(Source texts of formatted documents)
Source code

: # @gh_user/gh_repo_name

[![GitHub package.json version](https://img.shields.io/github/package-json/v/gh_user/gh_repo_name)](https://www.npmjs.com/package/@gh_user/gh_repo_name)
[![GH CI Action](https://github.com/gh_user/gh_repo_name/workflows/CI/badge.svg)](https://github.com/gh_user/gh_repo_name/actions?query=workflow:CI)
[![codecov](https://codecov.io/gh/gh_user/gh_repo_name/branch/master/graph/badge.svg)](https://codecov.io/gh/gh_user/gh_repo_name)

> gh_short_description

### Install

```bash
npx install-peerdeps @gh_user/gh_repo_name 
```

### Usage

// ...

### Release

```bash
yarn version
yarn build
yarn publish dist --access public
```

About this exercise: Answer with a single number, the count of lines in the data that contain "yarn".

Solution below: 3